(Saved data entries)

---------------

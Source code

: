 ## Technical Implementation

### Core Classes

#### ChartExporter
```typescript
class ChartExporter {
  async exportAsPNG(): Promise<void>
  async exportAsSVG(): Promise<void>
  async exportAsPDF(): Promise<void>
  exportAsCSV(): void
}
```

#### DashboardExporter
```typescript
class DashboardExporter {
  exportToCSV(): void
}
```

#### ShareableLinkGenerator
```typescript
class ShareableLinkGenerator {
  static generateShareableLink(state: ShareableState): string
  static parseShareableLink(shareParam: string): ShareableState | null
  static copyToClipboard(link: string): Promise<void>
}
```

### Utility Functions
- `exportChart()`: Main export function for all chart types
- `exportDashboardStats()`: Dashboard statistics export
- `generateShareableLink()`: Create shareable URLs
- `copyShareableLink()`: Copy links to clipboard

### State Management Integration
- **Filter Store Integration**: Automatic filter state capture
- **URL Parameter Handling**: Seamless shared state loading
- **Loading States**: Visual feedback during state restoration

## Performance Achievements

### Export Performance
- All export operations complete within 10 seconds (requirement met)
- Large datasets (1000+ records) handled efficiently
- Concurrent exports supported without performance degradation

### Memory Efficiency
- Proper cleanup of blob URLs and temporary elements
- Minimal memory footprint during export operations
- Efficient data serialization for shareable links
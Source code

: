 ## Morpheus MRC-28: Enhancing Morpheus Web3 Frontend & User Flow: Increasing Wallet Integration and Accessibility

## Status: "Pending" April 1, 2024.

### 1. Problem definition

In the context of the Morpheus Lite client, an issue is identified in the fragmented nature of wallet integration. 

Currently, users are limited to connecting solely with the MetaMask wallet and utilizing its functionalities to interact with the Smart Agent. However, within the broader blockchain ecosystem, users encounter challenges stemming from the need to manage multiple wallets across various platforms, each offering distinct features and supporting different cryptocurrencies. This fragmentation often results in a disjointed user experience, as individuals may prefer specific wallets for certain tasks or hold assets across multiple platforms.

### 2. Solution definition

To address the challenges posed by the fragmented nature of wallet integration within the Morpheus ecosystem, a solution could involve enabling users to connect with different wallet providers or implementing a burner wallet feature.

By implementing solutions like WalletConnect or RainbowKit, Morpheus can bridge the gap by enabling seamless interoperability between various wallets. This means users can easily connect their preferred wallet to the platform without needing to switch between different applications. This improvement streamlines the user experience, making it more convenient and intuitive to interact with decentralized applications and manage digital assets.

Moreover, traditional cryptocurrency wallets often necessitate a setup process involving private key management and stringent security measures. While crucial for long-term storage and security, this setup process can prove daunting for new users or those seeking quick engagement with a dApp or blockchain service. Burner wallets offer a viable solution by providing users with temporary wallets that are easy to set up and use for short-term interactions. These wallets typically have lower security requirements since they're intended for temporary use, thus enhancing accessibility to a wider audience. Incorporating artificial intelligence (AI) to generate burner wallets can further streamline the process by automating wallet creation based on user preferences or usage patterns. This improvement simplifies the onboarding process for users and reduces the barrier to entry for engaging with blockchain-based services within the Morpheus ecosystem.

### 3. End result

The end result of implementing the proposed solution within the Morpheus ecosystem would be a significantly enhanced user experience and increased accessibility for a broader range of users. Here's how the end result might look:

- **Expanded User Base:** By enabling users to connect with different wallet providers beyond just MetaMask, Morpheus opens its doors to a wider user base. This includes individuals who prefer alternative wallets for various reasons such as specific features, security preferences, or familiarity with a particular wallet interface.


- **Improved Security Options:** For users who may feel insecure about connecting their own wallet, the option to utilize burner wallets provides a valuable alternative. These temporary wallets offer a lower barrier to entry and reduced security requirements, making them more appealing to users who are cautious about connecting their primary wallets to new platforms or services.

---------------

Only the lines above from the one with "### 1. Problem definition" through the one with "To address the" should be duplicated, character for character.

### 1. Problem definition

In the context of the Morpheus Lite client, an issue is identified in the fragmented nature of wallet integration. 

Currently, users are limited to connecting solely with the MetaMask wallet and utilizing its functionalities to interact with the Smart Agent. However, within the broader blockchain ecosystem, users encounter challenges stemming from the need to manage multiple wallets across various platforms, each offering distinct features and supporting different cryptocurrencies. This fragmentation often results in a disjointed user experience, as individuals may prefer specific wallets for certain tasks or hold assets across multiple platforms.

### 2. Solution definition

To address the challenges posed by the fragmented nature of wallet integration within the Morpheus ecosystem, a solution could involve enabling users to connect with different wallet providers or implementing a burner wallet feature.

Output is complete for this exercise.